The evening walk along the lake and a climb uphill at sunset was unforgettable. I’m no table to remember all the names of places people pointed out to me but it can’t be denied that this territory is drenched with history and religion. The fact that the whole world focuses at this tiny country makes you feel you walk the navel of the planet.
Yet people are people everywhere. Hence our days are filled with our daily business: talking about homeopathy, going for a picnic or a meal, visiting people. Ronit and I ended up at Beatrice’s house where her husband already prepared a meal by the time we came back. She and Ronit, both native French speakers chatted away their day of grace while enjoying an elegant supper. Sitting on the terrace in the soft evening breeze military helicopters flew over. We discussed the news of the day saying the situation is escalating as it was termed in the international press. People here more or less shrug their shoulders and live with the fact that they live near the border of an enemy country and rely on their army to protect them.
I’ve seen the Golan Heights from all sides, walk on it and drove right through it. From this side it is the buffer zone between two fighting parties but I’m well aware that it might sound completely different would I talk to the other side. We as homeopaths know better than anyone how people all have their own point of view on the same situation.

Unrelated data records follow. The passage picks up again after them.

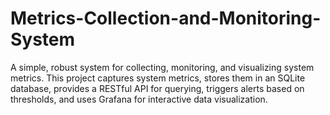 # Metrics-Collection-and-Monitoring-System
A simple, robust system for collecting, monitoring, and visualizing system metrics. This project captures system metrics, stores them in an SQLite database, provides a RESTful API for querying, triggers alerts based on thresholds, and uses Grafana for interactive data visualization.
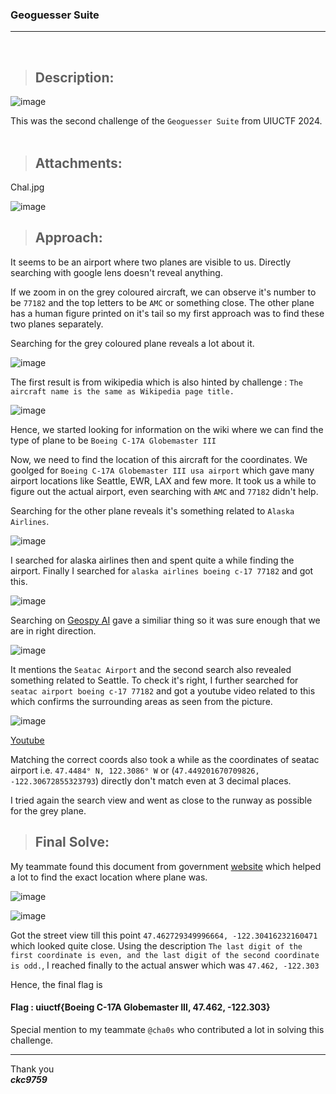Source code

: ### Geoguesser Suite

---
<br />

> ## Description:
![image](https://github.com/ckc9759/CTF_writeups/assets/95117634/97e12899-3000-4dc9-897a-d5cfe098e627)  

This was the second challenge of the `Geoguesser Suite` from UIUCTF 2024.  
<br />

> ## Attachments:
Chal.jpg  
  
![image](https://github.com/ckc9759/CTF_writeups/assets/95117634/9eae498f-045b-4cb0-959d-4680ee9ca741) 
<br />

> ## Approach:
It seems to be an airport where two planes are visible to us. Directly searching with google lens doesn't reveal anything.

If we zoom in on the grey coloured aircraft, we can observe it's number to be `77182` and the top letters to be `AMC` or something close. The other plane has a human figure printed on it's tail so my first approach was to find these two planes separately.

Searching for the grey coloured plane reveals a lot about it.  
  
![image](https://github.com/ckc9759/CTF_writeups/assets/95117634/b227b826-a41b-42da-b464-a784acebdea7)  

The first result is from wikipedia which is also hinted by challenge : `The aircraft name is the same as Wikipedia page title.`  
  
![image](https://github.com/ckc9759/CTF_writeups/assets/95117634/49c96f38-5269-42a4-af35-4c5aaa98ca88)  

Hence, we started looking for information on the wiki where we can find the type of plane to be `Boeing C-17A Globemaster III`  

Now, we need to find the location of this aircraft for the coordinates. We goolged for `Boeing C-17A Globemaster III usa airport` which gave many airport locations like Seattle, EWR, LAX and few more.
It took us a while to figure out the actual airport, even searching with `AMC` and `77182` didn't help.

Searching for the other plane reveals it's something related to `Alaska Airlines`.
  
![image](https://github.com/ckc9759/CTF_writeups/assets/95117634/6dd3525d-7dfa-4914-8bcf-1902e5d53571)

I searched for alaska airlines then and spent quite a while finding the airport. Finally I searched for `alaska airlines boeing c-17 77182` and got this.

![image](https://github.com/ckc9759/CTF_writeups/assets/95117634/0d0537d8-4405-4b73-9642-2dff053f8726)

Searching on [Geospy AI](https://geospy.web.app/) gave a similiar thing so it was sure enough that we are in right direction.

![image](https://github.com/ckc9759/CTF_writeups/assets/95117634/be381001-bfc5-4212-896b-913b8f812f95)

It mentions the `Seatac Airport` and the second search also revealed something related to Seattle. To check it's right, I further searched for `seatac airport boeing c-17 77182` and got a youtube video related to this which confirms the surrounding areas as seen from the picture.

![image](https://github.com/ckc9759/CTF_writeups/assets/95117634/3da7aee5-24cf-4b08-b8a4-e13c04a646b1)

[Youtube](https://www.youtube.com/watch?app=desktop&v=pa2WWaGbzEo)

Matching the correct coords also took a while as the coordinates of seatac airport i.e. `47.4484° N, 122.3086° W` or (`47.449201670709826, -122.30672855323793`) directly don't match even at 3 decimal places.

I tried again the search view and went as close to the runway as possible for the grey plane. 
<br />

> ## Final Solve:
My teammate found this document from government [website](https://www.faa.gov/air_traffic/flight_info/aeronav/acf/media/Presentations/14-02-RD286_SEA_Airport%20Diagram.pdf) which helped a lot to find the exact location where plane was.

![image](https://github.com/ckc9759/CTF_writeups/assets/95117634/cdfd22a3-fcf0-46fc-9f18-77bc9c295165)

![image](https://github.com/ckc9759/CTF_writeups/assets/95117634/d949d3d8-1d56-434c-8c22-f4ca90187eda)

Got the street view till this point `47.462729349996664, -122.30416232160471` which looked quite close. Using the description `The last digit of the first coordinate is even, and the last digit of the second coordinate is odd.`, I reached finally to the actual answer which was `47.462, -122.303`

Hence, the final flag is

#### Flag : uiuctf{Boeing C-17A Globemaster III, 47.462, -122.303}

Special mention to my teammate `@cha0s` who contributed a lot in solving this challenge.

---

Thank you  
***ckc9759***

Brit lives with her husband Adam and child in a kibbutz near the Lebanese border, way up in the north of the country. Shahaf who joined us from Modi’in, some two hours and a half drive to the south joined us and stayed at Brit’s place for two nights. This all resulted in a whole lot of arguing about the tracks but also in beautiful longer walks up the Metula, and parts of the Israel Trail. In the evening Brit prepared lovely meals served in the little garden in front of the house with a view on the snowy patches on Mount Hermon. Although rather cool way up here in contrast to the heat down in the valley, we stayed out until midnight. The evening of Shabbat with three soldiers Brit invited, came over to have supper with us. As all Israeli people served the army when they were young they always have memories and experiences to share.